Skip to content

zeerakahmed/naqqash

Repository files navigation

Naqqāsh نقّاش

A library of common string parsing functions for the Arabic script. If you are conducting natural language processing of any kind – for machine learning, linguistic analysis, or applications software, Naqqash provides common functions such as removing diacritics, identifying Unicode points, and displaying contextual forms of letters in the Arabic script.

Technology Stack

Naqqash is a Swift package. This choice of technology stack was made due to the requirements of the Matnsaz keyboard, for which Naqqash was built. Matnsaz is an Urdu keyboard for iOS. A number of text processing functions required by Matnsaz will be useful for other applications, and hence we are open sourcing this library for general use.

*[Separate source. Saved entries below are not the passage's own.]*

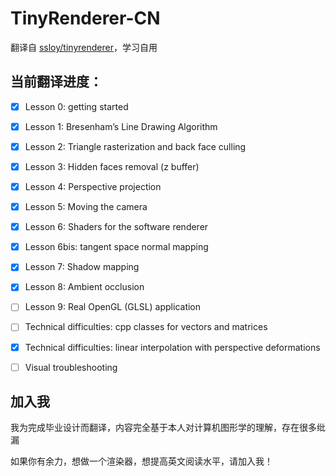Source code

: # TinyRenderer-CN

翻译自 [ssloy/tinyrenderer](https://github.com/ssloy/tinyrenderer)，学习自用



## 当前翻译进度：

-   [x] Lesson 0: getting started
-   [x] Lesson 1: Bresenham’s Line Drawing Algorithm
-   [x] Lesson 2: Triangle rasterization and back face culling
-   [x] Lesson 3: Hidden faces removal (z buffer)
-   [x] Lesson 4: Perspective projection
-   [x] Lesson 5: Moving the camera
-   [x] Lesson 6: Shaders for the software renderer
-   [x] Lesson 6bis: tangent space normal mapping
-   [x] Lesson 7: Shadow mapping
-   [x] Lesson 8: Ambient occlusion
-   [ ] Lesson 9: Real OpenGL (GLSL) application
-   [ ] Technical difficulties: cpp classes for vectors and matrices
-   [x] Technical difficulties: linear interpolation with perspective deformations
-   [ ] Visual troubleshooting



## 加入我

我为完成毕业设计而翻译，内容完全基于本人对计算机图形学的理解，存在很多纰漏

如果你有余力，想做一个渲染器，想提高英文阅读水平，请加入我！
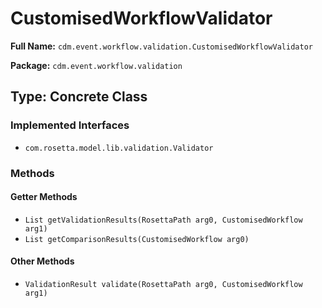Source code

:# CustomisedWorkflowValidator

**Full Name:** `cdm.event.workflow.validation.CustomisedWorkflowValidator`

**Package:** `cdm.event.workflow.validation`

## Type: Concrete Class

### Implemented Interfaces

- `com.rosetta.model.lib.validation.Validator`

### Methods

#### Getter Methods

- `List getValidationResults(RosettaPath arg0, CustomisedWorkflow arg1)`
- `List getComparisonResults(CustomisedWorkflow arg0)`

#### Other Methods

- `ValidationResult validate(RosettaPath arg0, CustomisedWorkflow arg1)`

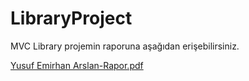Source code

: # LibraryProject
MVC Library projemin raporuna aşağıdan erişebilirsiniz.

[Yusuf Emirhan Arslan-Rapor.pdf](https://github.com/yusufemirhanarslan/LibraryProject/files/10402069/Yusuf.Emirhan.Arslan-Rapor.pdf)
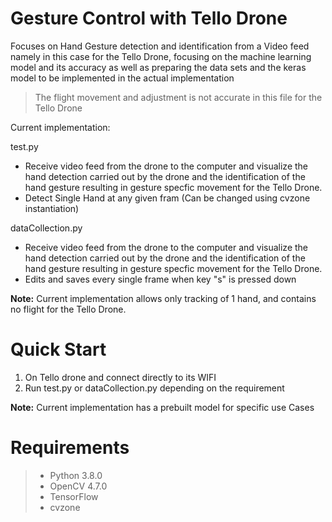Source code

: # Gesture Control with Tello Drone

Focuses on Hand Gesture detection and identification from a Video feed namely in this case for the Tello Drone, focusing on the machine learning model and its accuracy as well as preparing the data sets and the keras model to be implemented in the actual implementation
> The flight movement and adjustment is not accurate in this file for the Tello Drone

Current implementation:

test.py
- Receive video feed from the drone to the computer and visualize the hand detection carried out by the drone and the identification of the hand gesture resulting in gesture specfic movement for the Tello Drone.
- Detect Single Hand at any given fram (Can be changed using cvzone instantiation)

dataCollection.py
- Receive video feed from the drone to the computer and visualize the hand detection carried out by the drone and the identification of the hand gesture resulting in gesture specfic movement for the Tello Drone.
- Edits and saves every single frame when key "s" is pressed down

**Note:** Current implementation allows only tracking of 1 hand, and contains no flight for the Tello Drone.

# Quick Start
1. On Tello drone and connect directly to its WIFI
2. Run test.py or dataCollection.py depending on the requirement

**Note:** Current implementation has a prebuilt model for specific use Cases

# Requirements

> - Python 3.8.0
> - OpenCV 4.7.0 
> - TensorFlow
> - cvzone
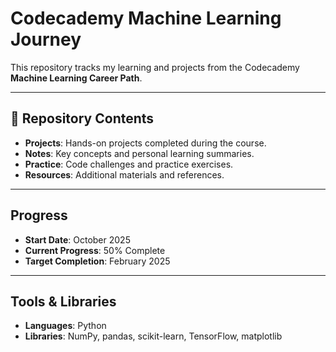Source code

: # Codecademy Machine Learning Journey

This repository tracks my learning and projects from the Codecademy **Machine Learning Career Path**.

---

## 📂 Repository Contents

- **Projects**: Hands-on projects completed during the course.  
- **Notes**: Key concepts and personal learning summaries.  
- **Practice**: Code challenges and practice exercises.  
- **Resources**: Additional materials and references.  

---

## Progress

- **Start Date**: October 2025  
- **Current Progress**: 50% Complete  
- **Target Completion**: February 2025  

---

## Tools & Libraries

- **Languages**: Python  
- **Libraries**: NumPy, pandas, scikit-learn, TensorFlow, matplotlib  

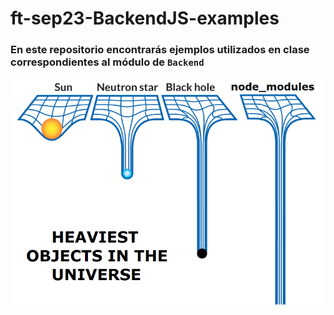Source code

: # ft-sep23-BackendJS-examples

### En este repositorio encontrarás ejemplos utilizados en clase correspondientes al módulo de `Backend`

![npminstall!](./assets/node_modules_meme.png)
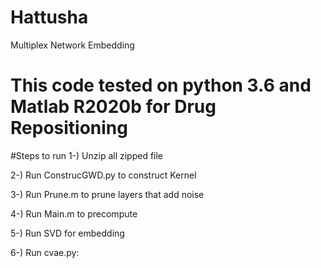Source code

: # Hattusha
Multiplex Network Embedding
# This code tested on python 3.6 and Matlab R2020b for Drug Repositioning

#Steps to run
1-) Unzip all zipped file

2-) Run ConstrucGWD.py to construct Kernel

3-) Run Prune.m to prune layers that add noise

4-) Run Main.m to precompute

5-) Run SVD for embedding

6-) Run cvae.py:
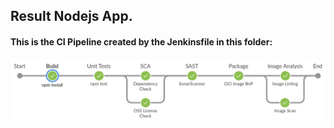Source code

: ## Result Nodejs App.

#### This is the CI Pipeline created by the Jenkinsfile in this folder:
![Result App CI Pipeline](result-ci.png)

Programming for iOS meant Swift was the necessary choice. However approaches taken in this library will scale to other languages. We encourage collaborations and suggestions on porting these methods to other technology stacks if needed.

Structure

All library functions can be found in /Sources/Naqqash/Naqqash.swift. Declarations have extensive comments. A test suite is provided in /Tests/NaqqashTests/NaqqashTests.swift which is also a good place to see the methods in use.

How to use

To add the package to an existing Xcode project, follow these instructions. Once you have added the package dependency to your app, simply add an import statement in any file where you would like to use these methods by adding import Naqqash to the top of the file.

To use the package on the command line clone this repository:

  • make sure you have swift installed
  • cd into the directory
  • and run swift build This will build the repository on your machine.

To run test cases run swift test.

Sample use is as follows:

print(Naqqash.isLetter("ب"))
>>> true

print(Naqqash.isLetter("۲"))
>>> false

print(Naqqash.isLeftJoining("ب"))
>>> true

print(Naqqash.addTatweelTo("ب", toDisplay: Naqqash.ContextualForm.Medial))
>>> "ـبـ"

print(Naqqash.removeDiacritics("اَب"))
>>> "اب"

Languages Supported

The core of Naqqash supports all languages the use the Arabic script. However, due to Naqqash's development as a component of Matnsaz, a number of methods have been written with an Urdu frame of reference. Some of these will not scale to other languages. For example, diacritics have been divided into essential and non-essential sets, and these reflect their use in Urdu publishing. As support for new languages is requested we will revisit these choices and provide more generic and configurable options.

Contribution and Engagement

For feature requests, issues, and comments please raise an issue on GitHub or get in touch via our website

License

This code is provided under the MIT license.